Appeal from a judgment of the County Court of Broome County (Smith, J.), rendered April 3, 2007, upon a verdict convicting defendant of the crimes of sodomy in the first degree, sodomy in the second degree and endangering the welfare of a child.
While being questioned about whether he had sexual contact with a minor female, the then 18-year-old victim told police that when he was less than 14 years old, he had been sexually molested by defendant. Defendant was ultimately charged in a 12-count indictment with a variety of sexual offenses against the victim. Following a jury trial, at which the defense argued that the victim's testimony was fabricated to obtain a favorable plea bargain in his own case, defendant was convicted of sodomy in the first degree, sodomy in the second degree and endangering the welfare of a child. Later, asserting that there was newly discovered evidence that the victim had falsely accused defendant and the People improperly withheld recorded statements of the victim, defendant moved to set aside the verdict pursuant to CPL 330.30. Finding that the new evidence was insufficient and there had been no violation of the People's obligations to disclose under Rosario and Brady, County Court denied the motion.
Defendant now appeals, arguing only that County Court should have granted his motion to set aside the verdict because the People failed to disclose Brady material and that he was denied the effective assistance of counsel at trial. Initially, there is no dispute that the People withheld statements made by the victim about the charges against him, including one recorded on videotape. The withholding of those statements would constitute a Brady violation if they could have assisted the defense in impeaching the victim's credibility (see e.g. People v. Hawes, 298 A.D.2d 706, 708, 750 N.Y.S.2d 132 [2002], lv. denied 99 N.Y.2d 582, 755 N.Y.S.2d 718, 785 N.E.2d 740 [2003] ). If so, we would then consider whether the violation was material. Since defendant made only a generalized demand for disclosure, the materiality of the violation would depend upon whether there is a reasonable probability that the result at trial would have been different if the statements had been disclosed (see id. at 708, 750 N.Y.S.2d 132). The withheld recorded statements, however, are not included in the record before us despite their having been reviewed by County Court. As a result, we cannot review the court's finding that the information contained therein was known to the defense before trial or would not have aided the defense. Since it was defendant's obligation to prepare a complete record for appeal (see People v. Olivo, 52 N.Y.2d 309, 320, 438 N.Y.S.2d 242, 420 N.E.2d 40 [1981]; People v. Johnson, 292 A.D.2d 284, 285, 739 N.Y.S.2d 381 [2002], lv. denied 98 N.Y.2d 698, 747 N.Y.S.2d 416, 776 N.E.2d 5 [2002] ) and there is no evidence that he sought to have the withheld statements included in the record, his failure to do so renders the record insufficient for meaningful appellate review (cf. People v. Janota, 181 A.D.2d 932, 934-935, 581 N.Y.S.2d 114 [1992] ).

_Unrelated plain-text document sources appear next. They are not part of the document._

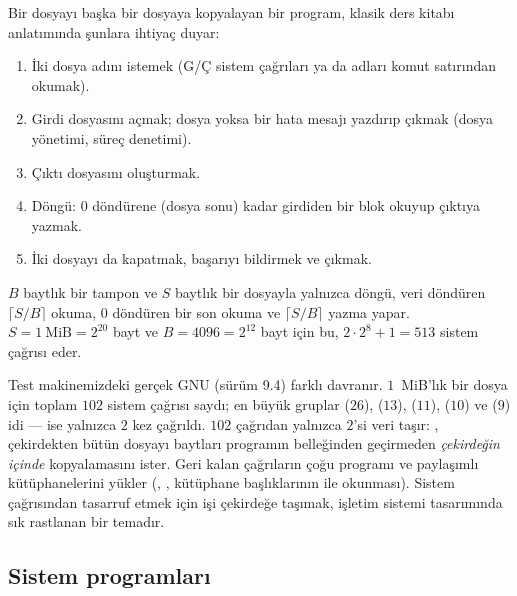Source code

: \begin{example}
Bir dosyayı başka bir dosyaya kopyalayan bir program, klasik ders kitabı anlatımında şunlara ihtiyaç duyar:
\begin{enumerate}[leftmargin=1.4em]
  \item İki dosya adını istemek (G/Ç sistem çağrıları ya da adları komut satırından okumak).
  \item Girdi dosyasını açmak; dosya yoksa bir hata mesajı yazdırıp çıkmak (dosya yönetimi, süreç denetimi).
  \item Çıktı dosyasını oluşturmak.
  \item Döngü:  $0$ döndürene (dosya sonu) kadar girdiden bir blok okuyup çıktıya yazmak.
  \item İki dosyayı da kapatmak, başarıyı bildirmek ve çıkmak.
\end{enumerate}
$B$ baytlık bir tampon ve $S$ baytlık bir dosyayla yalnızca döngü, veri döndüren $\lceil S/B \rceil$ okuma, $0$ döndüren bir son okuma ve $\lceil S/B \rceil$ yazma yapar. $S = 1\ \text{MiB} = 2^{20}$ bayt ve $B = 4096 = 2^{12}$ bayt için bu, $2\cdot 2^{8} + 1 = 513$ sistem çağrısı eder.

Test makinemizdeki gerçek GNU  (sürüm 9.4) farklı davranır. $1$~MiB'lık bir dosya için  toplam $102$ sistem çağrısı saydı; en büyük gruplar  ($26$),  ($13$),  ($11$),  ($10$) ve  ($9$) idi ---  ise yalnızca $2$ kez çağrıldı.
$102$ çağrıdan yalnızca $2$'si veri taşır: , çekirdekten bütün dosyayı baytları programın belleğinden geçirmeden \emph{çekirdeğin içinde} kopyalamasını ister. Geri kalan çağrıların çoğu programı ve paylaşımlı kütüphanelerini yükler (, , kütüphane başlıklarının  ile okunması). Sistem çağrısından tasarruf etmek için işi çekirdeğe taşımak, işletim sistemi tasarımında sık rastlanan bir temadır.
\end{example}

\subsection{Sistem programları}


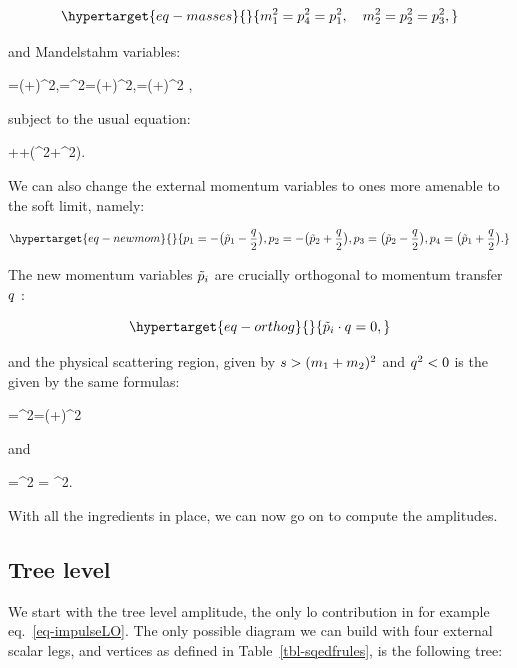 \documentclass[
  11pt,
  a4paper,
  DIV=11,
  numbers=noendperiod,
  twoside]{scrreprt}
\let\[\relax \let\]\relax %
\DeclareRobustCommand{\[}{\begin{equation}}
\DeclareRobustCommand{\]}{\end{equation}}
\begin{document}
\begin{equation}\protect\hypertarget{eq-masses}{}{
 \mass[1]^2=\emom[4]^2 =\emom[1]^2,\quad \mass[2]^2=\emom[2]^2 =\emom[3]^2,
}\label{eq-masses}\end{equation}

and Mandelstahm variables:

\[
 \mands=(\emom[1]+\emom[2])^2,\quad \mandt=\tm^2=(\emom[1]+\emom[4])^2,\quad \mandu=(\emom[1]+\emom[3])^2   ,
\]

subject to the usual equation:

\[
\mands+\mandt+(\mass[1]^2+\mass[2]^2).
\]

We can also change the external momentum variables to ones more amenable
to the soft limit, namely:

\begin{equation}\protect\hypertarget{eq-newmom}{}{
\emom[1]=-\pa[\big]{\semom[1]-\Half[\tm]}, \emom[2]=-\pa[\big]{\semom[2]+\Half[\tm]}, \emom[3]=\pa[\big]{\semom[2]-\Half[\tm]}, \emom[4]=\pa[\big]{\semom[1]+\Half[\tm]} .
}\label{eq-newmom}\end{equation}

The new momentum variables \(\semom[i]\) are crucially orthogonal to
momentum transfer \(\tm\) :

\begin{equation}\protect\hypertarget{eq-orthog}{}{
\semom[i]\cdot\tm=0,
}\label{eq-orthog}\end{equation}

and the physical scattering region, given by
\(\mands>(\mass[1]+\mass[2])^2\) and \(\tm^2<0\) is the given by the
same formulas:

\[
\mands=\pa[\Big]{-\pa[\big]{\semom[1]-\Half[\tm]}-\pa[\big]{\semom[2]+\Half[\tm]}}^2=(\semom[1]+\semom[2])^2
\]

and

\[
\mandt=\pa[\Big]{-\pa[\big]{\semom[1]-\Half[\tm]}+\semom[1]+\Half[\tm]}^2 = \tm^2.
\]

With all the ingredients in place, we can now go on to compute the
amplitudes.

\hypertarget{tree-level}{%
\subsection{Tree level}\label{tree-level}}

We start with the tree level amplitude, the only \gls{lo} contribution
in for example eq.~\ref{eq-impulseLO}. The only possible diagram we can
build with four external scalar legs, and vertices as defined in
Table~\ref{tbl-sqedfrules}, is the following tree:
\end{document}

Nor are we persuaded by defendant's claim that he was deprived of meaningful representation by the cumulative effect of the omissions of his trial counsel. Specifically, defendant cites counsel's failures to investigate the witnesses who gave affidavits on his motion to set the verdict aside, to effectively impeach the victim based upon what had been disclosed by the People and to object to some of the prosecutor's comments during closing. Since defendant's counsel did call the jury's attention to the victim's prior bad acts, his potential motive to fabricate and his having received no jail time for his sexual offense, we are persuaded that defendant received meaningful representation under all the circumstances (see People v. Baldi, 54 N.Y.2d 137, 147, 444 N.Y.S.2d 893, 429 N.E.2d 400 [1981]; People v. Brockway, 277 A.D.2d 482, 487, 715 N.Y.S.2d 476 [2000]; People v. Venditto, 171 A.D.2d 952, 953, 567 N.Y.S.2d 897 [1991], lv. denied 78 N.Y.2d 1130, 578 N.Y.S.2d 888, 586 N.E.2d 71 [1991] ).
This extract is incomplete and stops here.